Read about "The Great Nepotism Experiment"

Take a small group of people working on a project. Add a genealogist to the mix who asks "are you related to each other?" Shake well, share much, your results may vary, and surprise you!

They certainly did for three teams in the article The Great Nepotism Experiment by Ceil Wendt Jensen, Jana Sloan Broglin and Jana Lloyd published recently in Ancestry Magazine.

This article was fascinating on two levels - the resources used by the genealogists and the results found. One group had no connections at all, one group had only two connections, but the third group had several ancestral connections to each other.

The genealogists used the person's home sources and family stories, the person's family tree data, online resources and databases, and published books.

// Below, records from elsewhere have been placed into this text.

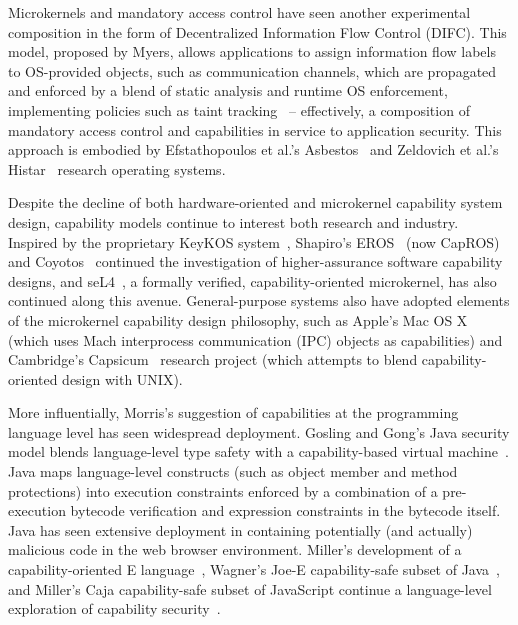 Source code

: Microkernels and mandatory access control have seen another experimental
composition in the form of Decentralized Information Flow Control (DIFC).
This model, proposed by Myers, allows applications to assign information flow labels
to OS-provided objects, such as communication channels, which are propagated and
enforced by a blend of static analysis and runtime OS enforcement, implementing
policies such as taint tracking~\cite{myers:difc} -- effectively, a composition of mandatory
access control and capabilities in service to application security.
This approach is embodied by Efstathopoulos et al.'s Asbestos~\cite{efstathopoulos:asbestos}
and Zeldovich et al.'s Histar~\cite{zeldovich:histar} research operating systems.

Despite the decline of both hardware-oriented and microkernel
capability system design, capability models continue to interest both
research and industry.  Inspired by the proprietary KeyKOS
system~\cite{hardy:keykos}, Shapiro's EROS~\cite{shapiro:eros} (now
CapROS) and Coyotos~\cite{shapiro:2004} continued the investigation of higher-assurance software
capability designs, and
seL4~\cite{klein:sel4}, a formally verified, capability-oriented
microkernel, has also continued along this avenue.
General-purpose systems also have adopted elements of the microkernel capability design
philosophy, such as Apple's Mac OS X~\cite{apple:macosx}
(which uses Mach interprocess communication (IPC)
objects as capabilities) and
Cambridge's Capsicum~\cite{Watson10} research project
(which attempts to blend capability-oriented design with UNIX).

More influentially, Morris's suggestion of capabilities at the programming language
level has seen widespread deployment.
Gosling and Gong's Java security model blends language-level type safety with a capability-based
virtual machine~\cite{gosling:javalanguage,Gong+97}.
Java maps language-level constructs (such as object member and method protections) into
execution constraints enforced by a combination of a pre-execution bytecode verification
and expression constraints in the bytecode itself.
Java has seen extensive deployment in containing potentially (and actually) malicious
code in the web browser environment.
Miller's development of a capability-oriented E language~\cite{miller:robustcomposition},
Wagner's Joe-E capability-safe
subset of Java~\cite{mettler:joee}, and Miller's Caja capability-safe subset of JavaScript continue a
language-level exploration of capability security~\cite{miller:caja}.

This is a great idea for a local business, service group or society to do as a team-building exercise. It's also a way that genealogy societies can attract and enthuse potential new members from the local community - for instance, have an "Ancestor Search" or "Ancestry Road Show" day at the library during Family History Month.

1 comment:

Kaisa Kyläkoski said...

How about if there are (recent) immigrants in the group? Wouldn't they feel left out? I guess whatever considerations are used in the school family tree lessons should be applied here as well.

(In my work team there are 3 native Finns and one Scot. Since he doesn't speak Finnish, I think he feels enough of an outsider without finding out that the rest of us are related.)